Department of Molecular Medicine and Surgery, MMK, Clinical Chemistry and Coagulation, Karolinska Institutet, Stockholm, Sweden.
PLoS One. 2022 Oct 27;17(10):e0276775. doi: 10.1371/journal.pone.0276775. eCollection 2022.
Plasma fibrinogen and albumin concentrations initially decrease after abdominal surgery. On postoperative days 3-5 fibrinogen concentration returns to the preoperative level or even higher, while albumin stays low. It is not known if these altered plasma concentrations reflect changes in synthesis rate, utilization, or both. In particular a low albumin plasma concentration has often been attributed to a low synthesis rate, which is not always the case. The objective of this study was to determine fibrinogen and albumin quantitative synthesis rates in patients undergoing major upper abdominal surgery with and without intact liver size. Patients undergoing liver or pancreatic resection (n = 9+6) were studied preoperatively, on postoperative days 1 and 3-5. De novo synthesis of fibrinogen and albumin was determined; in addition, several biomarkers indicative of fibrinogen utilization were monitored. After hemihepatectomy, fibrinogen synthesis was 2-3-fold higher on postoperative day 1 than preoperatively. On postoperative days 3-5 the synthesis level was still higher than preoperatively. Following major liver resections albumin synthesis was not altered postoperatively compared to preoperative values. After pancreatic resection, on postoperative day 1 fibrinogen synthesis was 5-6-fold higher than preoperatively and albumin synthesis 1.5-fold higher. On postoperative days 3-5, synthesis levels returned to preoperative levels.
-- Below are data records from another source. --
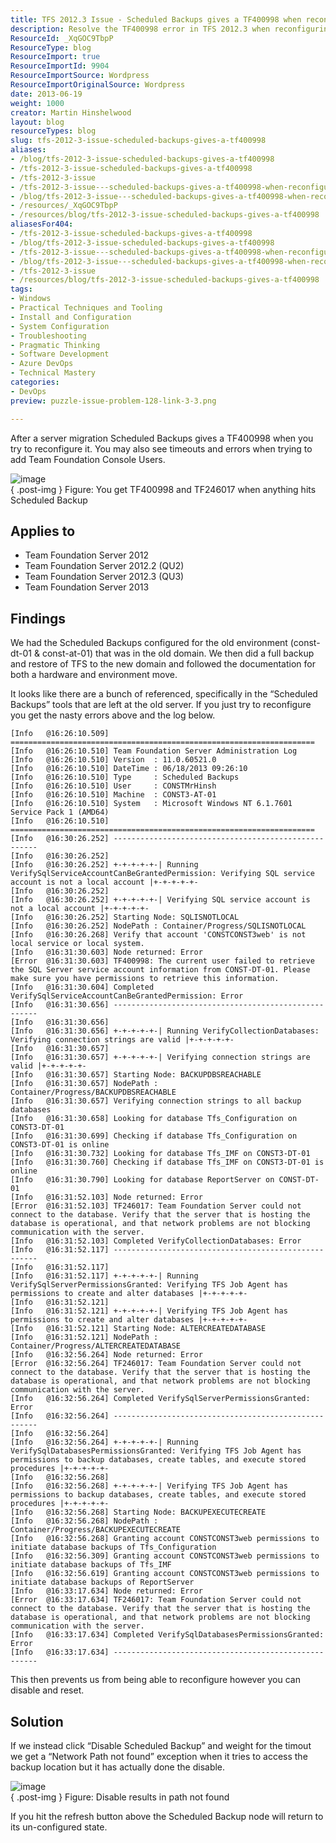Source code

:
 ```yaml
---
title: TFS 2012.3 Issue - Scheduled Backups gives a TF400998 when reconfigured
description: Resolve the TF400998 error in TFS 2012.3 when reconfiguring Scheduled Backups after migration. Discover solutions to streamline your backup process!
ResourceId: _XqGOC9TbpP
ResourceType: blog
ResourceImport: true
ResourceImportId: 9904
ResourceImportSource: Wordpress
ResourceImportOriginalSource: Wordpress
date: 2013-06-19
weight: 1000
creator: Martin Hinshelwood
layout: blog
resourceTypes: blog
slug: tfs-2012-3-issue-scheduled-backups-gives-a-tf400998
aliases:
- /blog/tfs-2012-3-issue-scheduled-backups-gives-a-tf400998
- /tfs-2012-3-issue-scheduled-backups-gives-a-tf400998
- /tfs-2012-3-issue
- /tfs-2012-3-issue---scheduled-backups-gives-a-tf400998-when-reconfigured
- /blog/tfs-2012-3-issue---scheduled-backups-gives-a-tf400998-when-reconfigured
- /resources/_XqGOC9TbpP
- /resources/blog/tfs-2012-3-issue-scheduled-backups-gives-a-tf400998
aliasesFor404:
- /tfs-2012-3-issue-scheduled-backups-gives-a-tf400998
- /blog/tfs-2012-3-issue-scheduled-backups-gives-a-tf400998
- /tfs-2012-3-issue---scheduled-backups-gives-a-tf400998-when-reconfigured
- /blog/tfs-2012-3-issue---scheduled-backups-gives-a-tf400998-when-reconfigured
- /tfs-2012-3-issue
- /resources/blog/tfs-2012-3-issue-scheduled-backups-gives-a-tf400998
tags:
- Windows
- Practical Techniques and Tooling
- Install and Configuration
- System Configuration
- Troubleshooting
- Pragmatic Thinking
- Software Development
- Azure DevOps
- Technical Mastery
categories:
- DevOps
preview: puzzle-issue-problem-128-link-3-3.png

---
```

After a server migration Scheduled Backups gives a TF400998 when you try to reconfigure it. You may also see timeouts and errors when trying to add Team Foundation Console Users.

![image](images/image-1-1.png "image")  
{ .post-img }
Figure: You get TF400998 and TF246017 when anything hits Scheduled Backup

## Applies to

- Team Foundation Server 2012
- Team Foundation Server 2012.2 (QU2)
- Team Foundation Server 2012.3 (QU3)
- Team Foundation Server 2013

## Findings

We had the Scheduled Backups configured for the old environment (const-dt-01 & const-at-01) that was in the old domain. We then did a full backup and restore of TFS to the new domain and followed the documentation for both a hardware and environment move.

It looks like there are a bunch of referenced, specifically in the “Scheduled Backups” tools that are left at the old server. If you just try to reconfigure you get the nasty errors above and the log below.

```
[Info   @16:26:10.509] ====================================================================
[Info   @16:26:10.510] Team Foundation Server Administration Log
[Info   @16:26:10.510] Version  : 11.0.60521.0
[Info   @16:26:10.510] DateTime : 06/18/2013 09:26:10
[Info   @16:26:10.510] Type     : Scheduled Backups
[Info   @16:26:10.510] User     : CONSTMrHinsh
[Info   @16:26:10.510] Machine  : CONST3-AT-01
[Info   @16:26:10.510] System   : Microsoft Windows NT 6.1.7601 Service Pack 1 (AMD64)
[Info   @16:26:10.510] ====================================================================
[Info   @16:30:26.252] -----------------------------------------------------
[Info   @16:30:26.252]
[Info   @16:30:26.252] +-+-+-+-+-| Running VerifySqlServiceAccountCanBeGrantedPermission: Verifying SQL service account is not a local account |+-+-+-+-+-
[Info   @16:30:26.252]
[Info   @16:30:26.252] +-+-+-+-+-| Verifying SQL service account is not a local account |+-+-+-+-+-
[Info   @16:30:26.252] Starting Node: SQLISNOTLOCAL
[Info   @16:30:26.252] NodePath : Container/Progress/SQLISNOTLOCAL
[Info   @16:30:26.268] Verify that account 'CONSTCONST3web' is not local service or local system.
[Info   @16:31:30.603] Node returned: Error
[Error  @16:31:30.603] TF400998: The current user failed to retrieve the SQL Server service account information from CONST-DT-01. Please make sure you have permissions to retrieve this information.
[Info   @16:31:30.604] Completed VerifySqlServiceAccountCanBeGrantedPermission: Error
[Info   @16:31:30.656] -----------------------------------------------------
[Info   @16:31:30.656]
[Info   @16:31:30.656] +-+-+-+-+-| Running VerifyCollectionDatabases: Verifying connection strings are valid |+-+-+-+-+-
[Info   @16:31:30.657]
[Info   @16:31:30.657] +-+-+-+-+-| Verifying connection strings are valid |+-+-+-+-+-
[Info   @16:31:30.657] Starting Node: BACKUPDBSREACHABLE
[Info   @16:31:30.657] NodePath : Container/Progress/BACKUPDBSREACHABLE
[Info   @16:31:30.657] Verifying connection strings to all backup databases
[Info   @16:31:30.658] Looking for database Tfs_Configuration on CONST3-DT-01
[Info   @16:31:30.699] Checking if database Tfs_Configuration on CONST3-DT-01 is online
[Info   @16:31:30.732] Looking for database Tfs_IMF on CONST3-DT-01
[Info   @16:31:30.760] Checking if database Tfs_IMF on CONST3-DT-01 is online
[Info   @16:31:30.790] Looking for database ReportServer on CONST-DT-01
[Info   @16:31:52.103] Node returned: Error
[Error  @16:31:52.103] TF246017: Team Foundation Server could not connect to the database. Verify that the server that is hosting the database is operational, and that network problems are not blocking communication with the server.
[Info   @16:31:52.103] Completed VerifyCollectionDatabases: Error
[Info   @16:31:52.117] -----------------------------------------------------
[Info   @16:31:52.117]
[Info   @16:31:52.117] +-+-+-+-+-| Running VerifySqlServerPermissionsGranted: Verifying TFS Job Agent has permissions to create and alter databases |+-+-+-+-+-
[Info   @16:31:52.121]
[Info   @16:31:52.121] +-+-+-+-+-| Verifying TFS Job Agent has permissions to create and alter databases |+-+-+-+-+-
[Info   @16:31:52.121] Starting Node: ALTERCREATEDATABASE
[Info   @16:31:52.121] NodePath : Container/Progress/ALTERCREATEDATABASE
[Info   @16:32:56.264] Node returned: Error
[Error  @16:32:56.264] TF246017: Team Foundation Server could not connect to the database. Verify that the server that is hosting the database is operational, and that network problems are not blocking communication with the server.
[Info   @16:32:56.264] Completed VerifySqlServerPermissionsGranted: Error
[Info   @16:32:56.264] -----------------------------------------------------
[Info   @16:32:56.264]
[Info   @16:32:56.264] +-+-+-+-+-| Running VerifySqlDatabasesPermissionsGranted: Verifying TFS Job Agent has permissions to backup databases, create tables, and execute stored procedures |+-+-+-+-+-
[Info   @16:32:56.268]
[Info   @16:32:56.268] +-+-+-+-+-| Verifying TFS Job Agent has permissions to backup databases, create tables, and execute stored procedures |+-+-+-+-+-
[Info   @16:32:56.268] Starting Node: BACKUPEXECUTECREATE
[Info   @16:32:56.268] NodePath : Container/Progress/BACKUPEXECUTECREATE
[Info   @16:32:56.268] Granting account CONSTCONST3web permissions to initiate database backups of Tfs_Configuration
[Info   @16:32:56.309] Granting account CONSTCONST3web permissions to initiate database backups of Tfs_IMF
[Info   @16:32:56.619] Granting account CONSTCONST3web permissions to initiate database backups of ReportServer
[Info   @16:33:17.634] Node returned: Error
[Error  @16:33:17.634] TF246017: Team Foundation Server could not connect to the database. Verify that the server that is hosting the database is operational, and that network problems are not blocking communication with the server.
[Info   @16:33:17.634] Completed VerifySqlDatabasesPermissionsGranted: Error
[Info   @16:33:17.634] -----------------------------------------------------
```

This then prevents us from being able to reconfigure however you can disable and reset.

## Solution

If we instead click “Disable Scheduled Backup” and weight for the timout we get a “Network Path not found” exception when it tries to access the backup location but it has actually done the disable.

![image](images/image1-2-2.png "image")  
{ .post-img }
Figure: Disable results in path not found

If you hit the refresh button above the Scheduled Backup node will return to its un-configured state.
Despite decreases in plasma concentrations, de novo synthesis of fibrinogen was markedly stimulated on postoperative day 1 after both hemihepatectomies and pancreatectomies, while de novo albumin synthesis remained grossly unchanged. The less pronounced changes seen following hepatectomies were possibly related to the loss of liver tissue.
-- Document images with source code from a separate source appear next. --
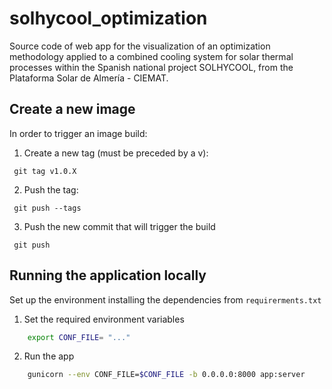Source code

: # solhycool_optimization
Source code of web app for the visualization of an optimization methodology applied to a combined cooling system for solar thermal processes within the Spanish national project SOLHYCOOL, from the Plataforma Solar de Almería - CIEMAT. 


## Create a new image

In order to trigger an image build:

1. Create a new tag (must be preceded by a v):
```
 git tag v1.0.X
```

2. Push the tag:
```
 git push --tags
```

3. Push the new commit that will trigger the build
```
 git push
```


## Running the application locally

Set up the environment installing the dependencies from `requirerments.txt`

1. Set the required environment variables

```bash
    export CONF_FILE= "..."
```

2. Run the app

```bash
    gunicorn --env CONF_FILE=$CONF_FILE -b 0.0.0.0:8000 app:server
```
血浆纤维蛋白原和白蛋白浓度在腹部手术后最初会下降。术后第 3-5 天,纤维蛋白原浓度恢复到术前水平甚至更高,而白蛋白仍保持较低水平。目前尚不清楚这些血浆浓度的变化是否反映了合成率、利用率或两者的变化。特别是,低白蛋白血症血浆浓度通常归因于合成率低,但并非总是如此。本研究的目的是确定在大小正常的肝脏和无正常肝脏的情况下进行上腹部大手术的患者的纤维蛋白原和白蛋白的定量合成率。研究对象为术前、术后第 1 天和第 3-5 天接受肝或胰腺切除术的患者(n = 9+6)。测定纤维蛋白原和白蛋白的从头合成率;此外,还监测了几种提示纤维蛋白原利用率的生物标志物。半肝切除术后,术后第 1 天纤维蛋白原合成率比术前高 2-3 倍。术后第 3-5 天,合成水平仍高于术前。与术前相比,肝大部切除术后白蛋白合成在术后无改变。胰腺切除术后,术后第 1 天纤维蛋白原合成比术前高 5-6 倍,白蛋白合成高 1.5 倍。术后第 3-5 天,合成水平恢复到术前水平。尽管血浆浓度下降,半肝切除和胰腺切除后第 1 天纤维蛋白原的从头合成均明显受到刺激,而白蛋白的从头合成基本不变。肝切除术引起的变化不太明显,可能与肝组织丢失有关。